TVM is a library meant for writing and solving linear control problems for robots. At its heart lies an optimization framework with several helpful features (such as variable management and handling of convention differences in the way of writing constraint), on top of which robotic functionalities are (optionally) added. The library strives to separate the way a problem is written from the way it is solved. This allows to write problems in a way mirroring closely their natural mathematical formulations. The work of correctly assembling the corresponding matrices and vectors to be passed to a numerical solver is done automatically with little to no overhead over a painful and error-prone manual implementation.

TVM has typically three types of users:

  • the end-user, formulating the problem he/she want to solve. He/she does so by manipulating notions such as variables, functions, tasks and task dynamics, using the existing functions and task dynamics to do so,
  • the user adding robotics functionality, typically new functions or tasks dynamics. He/she need to understand some of the internals of the library such as the update mechanism,
  • the user adding solving capability, such as a new resolution scheme, with a deeper knowledge of the internals.

The framework distinguishes two world: the task world and the optimization world.
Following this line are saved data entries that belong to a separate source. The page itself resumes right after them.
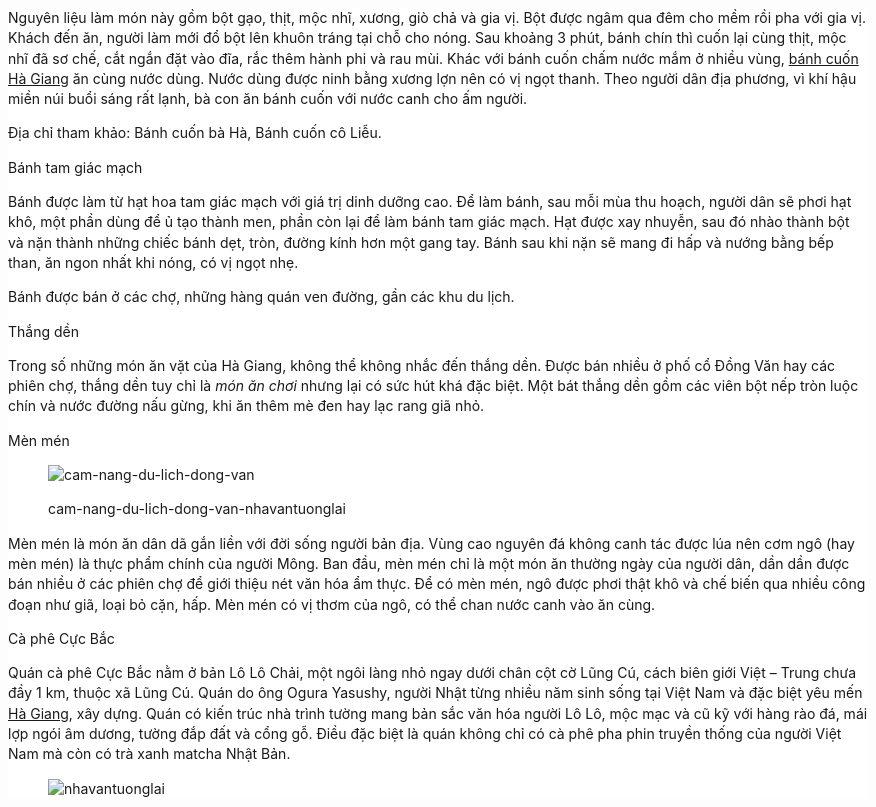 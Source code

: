 Nguyên liệu làm món này gồm bột gạo, thịt, mộc nhĩ, xương, giò chả và gia vị. Bột được ngâm qua đêm cho mềm rồi pha với gia vị. Khách đến ăn, người làm mới đổ bột lên khuôn tráng tại chỗ cho nóng. Sau khoảng 3 phút, bánh chín thì cuốn lại cùng thịt, mộc nhĩ đã sơ chế, cắt ngắn đặt vào đĩa, rắc thêm hành phi và rau mùi. Khác với bánh cuốn chấm nước mắm ở nhiều vùng, [bánh cuốn Hà Giang](https://nhavantuonglai.com/article) ăn cùng nước dùng. Nước dùng được ninh bằng xương lợn nên có vị ngọt thanh. Theo người dân địa phương, vì khí hậu miền núi buổi sáng rất lạnh, bà con ăn bánh cuốn với nước canh cho ấm người.

Địa chỉ tham khảo: Bánh cuốn bà Hà, Bánh cuốn cô Liễu.

Bánh tam giác mạch

Bánh được làm từ hạt hoa tam giác mạch với giá trị dinh dưỡng cao. Để làm bánh, sau mỗi mùa thu hoạch, người dân sẽ phơi hạt khô, một phần dùng để ủ tạo thành men, phần còn lại để làm bánh tam giác mạch. Hạt được xay nhuyễn, sau đó nhào thành bột và nặn thành những chiếc bánh dẹt, tròn, đường kính hơn một gang tay. Bánh sau khi nặn sẽ mang đi hấp và nướng bằng bếp than, ăn ngon nhất khi nóng, có vị ngọt nhẹ.

Bánh được bán ở các chợ, những hàng quán ven đường, gần các khu du lịch.

Thắng dền

Trong số những món ăn vặt của Hà Giang, không thể không nhắc đến thắng dền. Được bán nhiều ở phố cổ Đồng Văn hay các phiên chợ, thắng dền tuy chỉ là _món ăn chơi_ nhưng lại có sức hút khá đặc biệt. Một bát thắng dền gồm các viên bột nếp tròn luộc chín và nước đường nấu gừng, khi ăn thêm mè đen hay lạc rang giã nhỏ.

Mèn mén

<figure><img src="https://banmaixanh.vercel.app/image/article/du-lich-dong-van-251.jpg" alt="cam-nang-du-lich-dong-van" height=100% width=100%><figcaption><p>cam-nang-du-lich-dong-van-nhavantuonglai</p></figcaption></figure>

Mèn mén là món ăn dân dã gắn liền với đời sống người bản địa. Vùng cao nguyên đá không canh tác được lúa nên cơm ngô (hay mèn mén) là thực phẩm chính của người Mông. Ban đầu, mèn mén chỉ là một món ăn thường ngày của người dân, dần dần được bán nhiều ở các phiên chợ để giới thiệu nét văn hóa ẩm thực. Để có mèn mén, ngô được phơi thật khô và chế biến qua nhiều công đoạn như giã, loại bỏ cặn, hấp. Mèn mén có vị thơm của ngô, có thể chan nước canh vào ăn cùng.

Cà phê Cực Bắc

Quán cà phê Cực Bắc nằm ở bản Lô Lô Chải, một ngôi làng nhỏ ngay dưới chân cột cờ Lũng Cú, cách biên giới Việt – Trung chưa đầy 1 km, thuộc xã Lũng Cú. Quán do ông Ogura Yasushy, người Nhật từng nhiều năm sinh sống tại Việt Nam và đặc biệt yêu mến [Hà Giang](/article/du-lich-ha-giang), xây dựng. Quán có kiến trúc nhà trình tường mang bản sắc văn hóa người Lô Lô, mộc mạc và cũ kỹ với hàng rào đá, mái lợp ngói âm dương, tường đắp đất và cổng gỗ. Điều đặc biệt là quán không chỉ có cà phê pha phin truyền thống của người Việt Nam mà còn có trà xanh matcha Nhật Bản.

<figure><img src="https://banmaixanh.vercel.app/image/cover/001-516.jpg" alt="nhavantuonglai" title="nhavantuonglai" height=100% width=100%><figcaption><p></p></figcaption></figure> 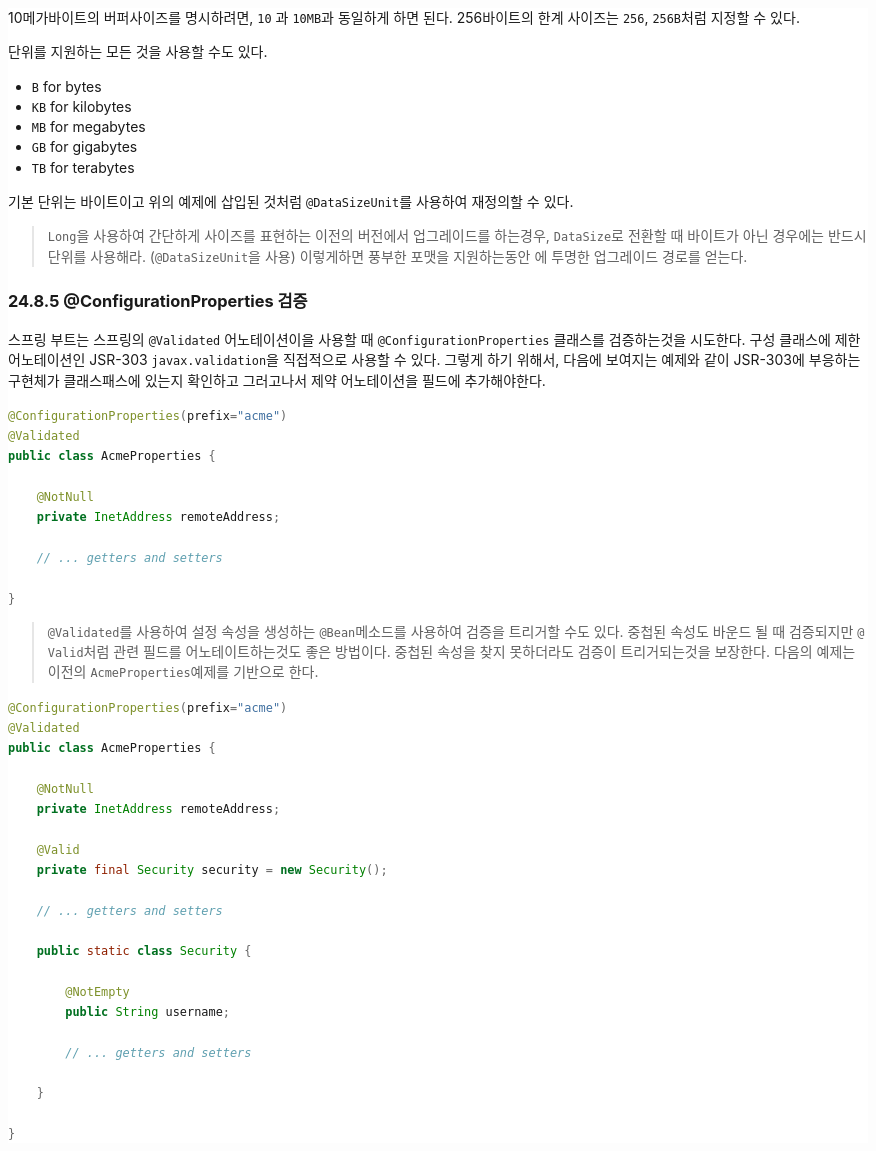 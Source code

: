 10메가바이트의 버퍼사이즈를 명시하려면, `10` 과 `10MB`과 동일하게 하면 된다. 256바이트의 한계 사이즈는 `256`, `256B`처럼 지정할 수 있다.

단위를 지원하는 모든 것을 사용할 수도 있다. 
- `B` for bytes
- `KB` for kilobytes
- `MB` for megabytes
- `GB` for gigabytes
- `TB` for terabytes

기본 단위는 바이트이고 위의 예제에 삽입된 것처럼 `@DataSizeUnit`를 사용하여 재정의할 수 있다.

> `Long`을 사용하여 간단하게 사이즈를 표현하는 이전의 버전에서 업그레이드를 하는경우, `DataSize`로 전환할 때 바이트가 아닌 경우에는 반드시 단위를 사용해라. (`@DataSizeUnit`을 사용) 이렇게하면 풍부한 포맷을 지원하는동안 에 투명한 업그레이드 경로를 얻는다.

### 24.8.5 @ConfigurationProperties 검증

스프링 부트는 스프링의 `@Validated` 어노테이션이을 사용할 때 `@ConfigurationProperties` 클래스를 검증하는것을 시도한다. 구성 클래스에 제한 어노테이션인 JSR-303 `javax.validation`을 직접적으로 사용할 수 있다. 그렇게 하기 위해서, 다음에 보여지는 예제와 같이 JSR-303에 부응하는 구현체가 클래스패스에 있는지 확인하고 그러고나서 제약 어노테이션을 필드에 추가해야한다.    

```java
@ConfigurationProperties(prefix="acme")
@Validated
public class AcmeProperties {

	@NotNull
	private InetAddress remoteAddress;

	// ... getters and setters

}
```

> `@Validated`를 사용하여 설정 속성을 생성하는 `@Bean`메소드를 사용하여 검증을 트리거할 수도 있다. 중첩된 속성도 바운드 될 때 검증되지만 `@Valid`처럼 관련 필드를 어노테이트하는것도 좋은 방법이다. 중첩된 속성을 찾지 못하더라도 검증이 트리거되는것을 보장한다. 다음의 예제는 이전의 `AcmeProperties`예제를 기반으로 한다.

```java
@ConfigurationProperties(prefix="acme")
@Validated
public class AcmeProperties {

	@NotNull
	private InetAddress remoteAddress;

	@Valid
	private final Security security = new Security();

	// ... getters and setters

	public static class Security {

		@NotEmpty
		public String username;

		// ... getters and setters

	}

}
```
The end-user works in the tasks world. There, he/she creates variables, functions of them or their derivatives. A function is then associated with an equality or inequality goal and a prescribed dynamics to achieve this goal, forming a task. There is no differentiation between constraints and objectives at this point. The user can then add these tasks to a problem, completed by requirements on how to solve each task (level of priority, weight, ...). The problem can then be linearized and solved, all of which is not the concern of the end-user. The linearization makes the bridge to the second world. Here the tasks are turned into (linear) constraints, and a resolution scheme builds the inputs to be passed to a numerical solver according to the tasks' accompanying requirements.

Main features

  • strong decoupling between the formulation of a problem and the way to solve it
  • easy way to express a task from a function
  • extensibility and numerous points of customization
  • many classical robotic functions (Equation of dynamics, position and orientation of a body, collisions, ...)
  • lightweight variable management
  • variable substitution
  • update mechanism to ensure only quantities need are computed and computation happens only once
  • state-of-the-art resolution schemes
  • low-level efficient tools to help writing new resolution schemes

Installation

Compilation has been tested on Linux (gcc/clang) and Windows (Visual Studio).

Dependencies

To compile you will need the following tools:

and the following third-party dependencies:

  • Eigen >= 3.2.8
  • Boost >= 1.49 (only for some tests)

TVM requires that you installed first some other JRL/LIRMM software:

  • At least one of the following solvers:
  • RBDyn (optionally, if you want to have the robotics components)
  • sch-core (optionally, if you want to have the robotics components)
  • Tasks (optionally, for some comparison tests)

This repository also uses jrl-cmakemodules, jrl-travis and google benchmark as submodules.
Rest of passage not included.